### What to work on
Reproduce, exactly and in full, the records that follow, minus any pictures.

== Segment start ==

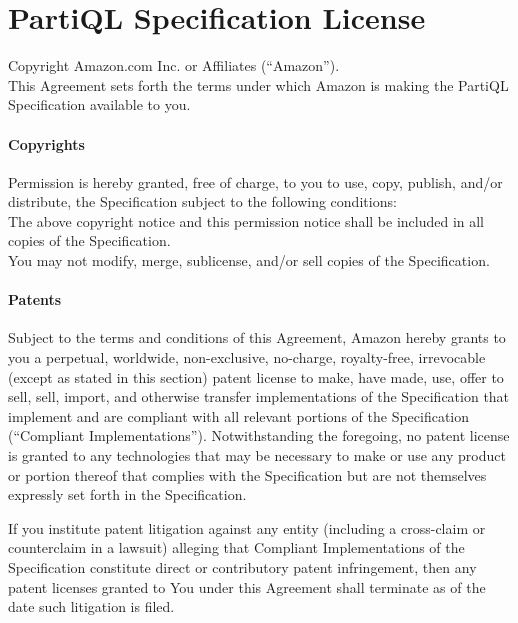\section*{PartiQL Specification License}

Copyright  Amazon.com Inc. or Affiliates (``Amazon''). \\

\noindent This Agreement sets forth the terms under which Amazon is making the
PartiQL Specification available to you.

\paragraph*{Copyrights}
\noindent Permission is hereby granted, free of charge, to you to use, copy,
publish, and/or distribute, the Specification subject to the following
conditions: \\

\noindent The above copyright notice and this permission notice shall be
included in all copies of the Specification. \\

\noindent You may not modify, merge, sublicense, and/or sell copies of the
Specification.

\paragraph*{Patents}
Subject to the terms and conditions of this Agreement, Amazon hereby grants to
you a perpetual, worldwide, non-exclusive, no-charge, royalty-free, irrevocable
(except as stated in this section) patent license to make, have made, use, offer
to sell, sell, import, and otherwise transfer implementations of the
Specification that implement and are compliant with all relevant portions of the
Specification (``Compliant Implementations''). Notwithstanding the foregoing, no
patent license is granted to any technologies that may be necessary to make or
use any product or portion thereof that complies with the Specification but are
not themselves expressly set forth in the Specification.

If you institute patent litigation against any entity (including a cross-claim
or counterclaim in a lawsuit) alleging that Compliant Implementations of the
Specification constitute direct or contributory patent infringement, then any
patent licenses granted to You under this Agreement shall terminate as of the
date such litigation is filed.\\

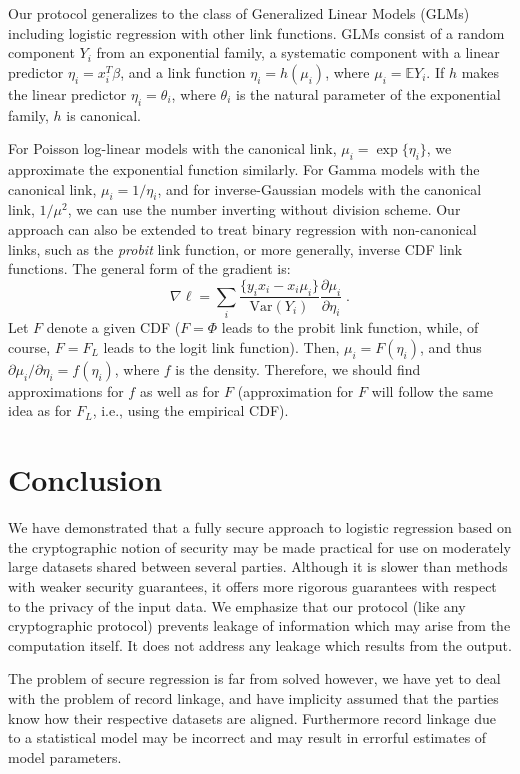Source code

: \documentclass[11pt]{article}
\begin{document}
Our protocol generalizes to the class of Generalized Linear Models (GLMs) including logistic regression with other link functions.  GLMs consist of a random component $Y_i$ from an exponential family, a systematic component with a linear predictor $\eta_i = x_i^T\beta$, and a link function $\eta_i=h(\mu_i)$, where $\mu_i=\mathbb{E} Y_i$. If $h$ makes the linear predictor $\eta_i=\theta_i$, where $
\theta_i$ is the natural parameter of the exponential family,  $h$ is canonical.




For Poisson log-linear models with the canonical link, $\mu_i=\exp\{\eta_i\}$, we approximate the exponential function similarly. For Gamma models with the canonical link, $\mu_i=1/\eta_i$, and for inverse-Gaussian models with the canonical link, $1/\mu^2$,  we can use the number inverting without division scheme. Our approach can also be extended to treat binary regression with non-canonical links, such as the \emph{probit} link function, or more generally, inverse CDF link functions. The general form of the gradient is:
\begin{equation}
\nabla \ell =  \sum_i \frac{\{y_i x_i - x_i \mu_i\}}{\text{Var}(Y_i)} \frac{\partial \mu_i}{\partial \eta_i} \; .
\end{equation}
Let $F$ denote a given CDF ($F=\Phi$ leads to the probit link function, while, of course, $F=F_L$ leads to the logit link function). Then, $\mu_i = F(\eta_i)$, and thus $\partial \mu_i/\partial \eta_i = f(\eta_i)$, where $f$ is the density. Therefore, we should find approximations for $f$ as well as for $F$ (approximation for $F$ will follow the same idea as for $F_L$, i.e., using the empirical CDF).

\section{Conclusion}

We have demonstrated that a fully secure approach to logistic regression based on the cryptographic notion of security may be made practical for use on moderately large datasets shared between several parties.  Although it is slower than methods with weaker security guarantees, it offers more rigorous guarantees with respect to the privacy of the input data.  We emphasize that our protocol (like any cryptographic protocol) prevents leakage of information which may arise from the computation itself.  It does not address any leakage which results from the output.

The problem of secure regression is far from solved however, we have yet to deal with the problem of record linkage, and have implicity assumed that the parties know how their respective datasets are aligned.  Furthermore record linkage due to a statistical model may be incorrect and may result in errorful estimates of model parameters. 
\end{document}
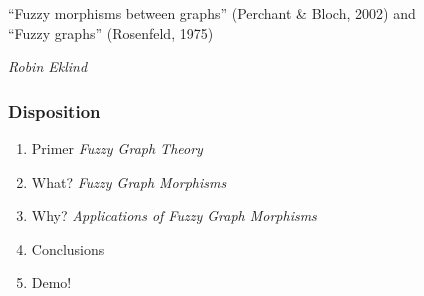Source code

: \documentclass[aspectratio=1610]{beamer}
\begin{document}


\startpage

\begin{frame}
	\vspace{0.02\textheight}

	\begin{Large}
		``Fuzzy morphisms between graphs'' {\small (Perchant \& Bloch, 2002)} and \\ ``Fuzzy graphs'' {\small (Rosenfeld, 1975)}
	\end{Large}

	\vspace{0.1\textheight}

	\begin{small}
		\textit{Robin Eklind}
	\end{small}
\end{frame}


\normalpage

\begin{frame}
	\frametitle{Disposition}

	\begin{enumerate}
		\item Primer \textit{Fuzzy Graph Theory}
		\item What? \textit{Fuzzy Graph Morphisms}
		\item Why? \textit{Applications of Fuzzy Graph Morphisms}
		\item Conclusions
		\item Demo!
	\end{enumerate}
\end{frame}





%


\end{document}
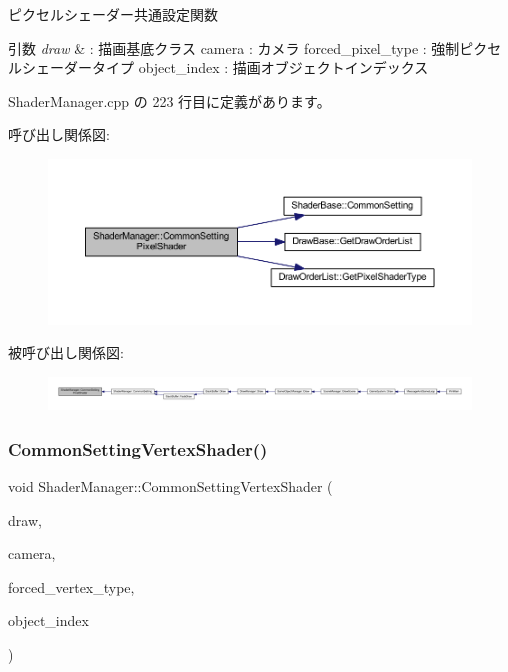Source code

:ピクセルシェーダー共通設定関数 


\begin{DoxyParams}{引数}
{\em draw} & \+: 描画基底クラス camera \+: カメラ forced\+\_\+pixel\+\_\+type \+: 強制ピクセルシェーダータイプ object\+\_\+index \+: 描画オブジェクトインデックス \\
\hline
\end{DoxyParams}


 Shader\+Manager.\+cpp の 223 行目に定義があります。

呼び出し関係図\+:\nopagebreak
\begin{figure}[H]
\begin{center}
\leavevmode
\includegraphics[width=350pt]{class_shader_manager_ad2b591958e1d22d746e5ed3d7941e4c1_cgraph}
\end{center}
\end{figure}
被呼び出し関係図\+:
\nopagebreak
\begin{figure}[H]
\begin{center}
\leavevmode
\includegraphics[width=350pt]{class_shader_manager_ad2b591958e1d22d746e5ed3d7941e4c1_icgraph}
\end{center}
\end{figure}
\mbox{\label{class_shader_manager_a836c92ee48dfbf8b8c8085f9413027bd}} 
\subsubsection{\texorpdfstring{Common\+Setting\+Vertex\+Shader()}{CommonSettingVertexShader()}}
{\footnotesize\ttfamily void Shader\+Manager\+::\+Common\+Setting\+Vertex\+Shader (\begin{DoxyParamCaption}\item[{\mbox{\hyperlink{class_draw_base}{Draw\+Base}} $\ast$}]{draw,  }\item[{\mbox{\hyperlink{class_camera}{Camera}} $\ast$}]{camera,  }\item[{\mbox{\hyperlink{class_shader_manager_a9b51e49d70eb3cc58f6d1f3994e8cfbd}{Vertex\+Shader\+Type}}}]{forced\+\_\+vertex\+\_\+type,  }\item[{unsigned}]{object\+\_\+index }\end{DoxyParamCaption})\hspace{0.3cm}{\ttfamily [private]}}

== Segment end ==

### Task solution
\section*{PartiQL Specification License}

Copyright  Amazon.com Inc. or Affiliates (``Amazon''). \\

\noindent This Agreement sets forth the terms under which Amazon is making the
PartiQL Specification available to you.

\paragraph*{Copyrights}
\noindent Permission is hereby granted, free of charge, to you to use, copy,
publish, and/or distribute, the Specification subject to the following
conditions: \\

\noindent The above copyright notice and this permission notice shall be
included in all copies of the Specification. \\

\noindent You may not modify, merge, sublicense, and/or sell copies of the
Specification.

\paragraph*{Patents}
Subject to the terms and conditions of this Agreement, Amazon hereby grants to
you a perpetual, worldwide, non-exclusive, no-charge, royalty-free, irrevocable
(except as stated in this section) patent license to make, have made, use, offer
to sell, sell, import, and otherwise transfer implementations of the
Specification that implement and are compliant with all relevant portions of the
Specification (``Compliant Implementations''). Notwithstanding the foregoing, no
patent license is granted to any technologies that may be necessary to make or
use any product or portion thereof that complies with the Specification but are
not themselves expressly set forth in the Specification.

If you institute patent litigation against any entity (including a cross-claim
or counterclaim in a lawsuit) alleging that Compliant Implementations of the
Specification constitute direct or contributory patent infringement, then any
patent licenses granted to You under this Agreement shall terminate as of the
date such litigation is filed.\\

Source code

: \documentclass[11pt]{article}
\begin{document}
Our protocol generalizes to the class of Generalized Linear Models (GLMs) including logistic regression with other link functions.  GLMs consist of a random component $Y_i$ from an exponential family, a systematic component with a linear predictor $\eta_i = x_i^T\beta$, and a link function $\eta_i=h(\mu_i)$, where $\mu_i=\mathbb{E} Y_i$. If $h$ makes the linear predictor $\eta_i=\theta_i$, where $
\theta_i$ is the natural parameter of the exponential family,  $h$ is canonical.




For Poisson log-linear models with the canonical link, $\mu_i=\exp\{\eta_i\}$, we approximate the exponential function similarly. For Gamma models with the canonical link, $\mu_i=1/\eta_i$, and for inverse-Gaussian models with the canonical link, $1/\mu^2$,  we can use the number inverting without division scheme. Our approach can also be extended to treat binary regression with non-canonical links, such as the \emph{probit} link function, or more generally, inverse CDF link functions. The general form of the gradient is:
\begin{equation}
\nabla \ell =  \sum_i \frac{\{y_i x_i - x_i \mu_i\}}{\text{Var}(Y_i)} \frac{\partial \mu_i}{\partial \eta_i} \; .
\end{equation}
Let $F$ denote a given CDF ($F=\Phi$ leads to the probit link function, while, of course, $F=F_L$ leads to the logit link function). Then, $\mu_i = F(\eta_i)$, and thus $\partial \mu_i/\partial \eta_i = f(\eta_i)$, where $f$ is the density. Therefore, we should find approximations for $f$ as well as for $F$ (approximation for $F$ will follow the same idea as for $F_L$, i.e., using the empirical CDF).

\section{Conclusion}

We have demonstrated that a fully secure approach to logistic regression based on the cryptographic notion of security may be made practical for use on moderately large datasets shared between several parties.  Although it is slower than methods with weaker security guarantees, it offers more rigorous guarantees with respect to the privacy of the input data.  We emphasize that our protocol (like any cryptographic protocol) prevents leakage of information which may arise from the computation itself.  It does not address any leakage which results from the output.

The problem of secure regression is far from solved however, we have yet to deal with the problem of record linkage, and have implicity assumed that the parties know how their respective datasets are aligned.  Furthermore record linkage due to a statistical model may be incorrect and may result in errorful estimates of model parameters. 
\end{document}
Source code

: \documentclass[aspectratio=1610]{beamer}
\begin{document}


\startpage

\begin{frame}
	\vspace{0.02\textheight}

	\begin{Large}
		``Fuzzy morphisms between graphs'' {\small (Perchant \& Bloch, 2002)} and \\ ``Fuzzy graphs'' {\small (Rosenfeld, 1975)}
	\end{Large}

	\vspace{0.1\textheight}

	\begin{small}
		\textit{Robin Eklind}
	\end{small}
\end{frame}


\normalpage

\begin{frame}
	\frametitle{Disposition}

	\begin{enumerate}
		\item Primer \textit{Fuzzy Graph Theory}
		\item What? \textit{Fuzzy Graph Morphisms}
		\item Why? \textit{Applications of Fuzzy Graph Morphisms}
		\item Conclusions
		\item Demo!
	\end{enumerate}
\end{frame}





%


\end{document}
Source code

:ピクセルシェーダー共通設定関数 


\begin{DoxyParams}{引数}
{\em draw} & \+: 描画基底クラス camera \+: カメラ forced\+\_\+pixel\+\_\+type \+: 強制ピクセルシェーダータイプ object\+\_\+index \+: 描画オブジェクトインデックス \\
\hline
\end{DoxyParams}


 Shader\+Manager.\+cpp の 223 行目に定義があります。

呼び出し関係図\+:\nopagebreak
\begin{figure}[H]
\begin{center}
\leavevmode
\includegraphics[width=350pt]{class_shader_manager_ad2b591958e1d22d746e5ed3d7941e4c1_cgraph}
\end{center}
\end{figure}
被呼び出し関係図\+:
\nopagebreak
\begin{figure}[H]
\begin{center}
\leavevmode
\includegraphics[width=350pt]{class_shader_manager_ad2b591958e1d22d746e5ed3d7941e4c1_icgraph}
\end{center}
\end{figure}
\mbox{\label{class_shader_manager_a836c92ee48dfbf8b8c8085f9413027bd}} 
\subsubsection{\texorpdfstring{Common\+Setting\+Vertex\+Shader()}{CommonSettingVertexShader()}}
{\footnotesize\ttfamily void Shader\+Manager\+::\+Common\+Setting\+Vertex\+Shader (\begin{DoxyParamCaption}\item[{\mbox{\hyperlink{class_draw_base}{Draw\+Base}} $\ast$}]{draw,  }\item[{\mbox{\hyperlink{class_camera}{Camera}} $\ast$}]{camera,  }\item[{\mbox{\hyperlink{class_shader_manager_a9b51e49d70eb3cc58f6d1f3994e8cfbd}{Vertex\+Shader\+Type}}}]{forced\+\_\+vertex\+\_\+type,  }\item[{unsigned}]{object\+\_\+index }\end{DoxyParamCaption})\hspace{0.3cm}{\ttfamily [private]}}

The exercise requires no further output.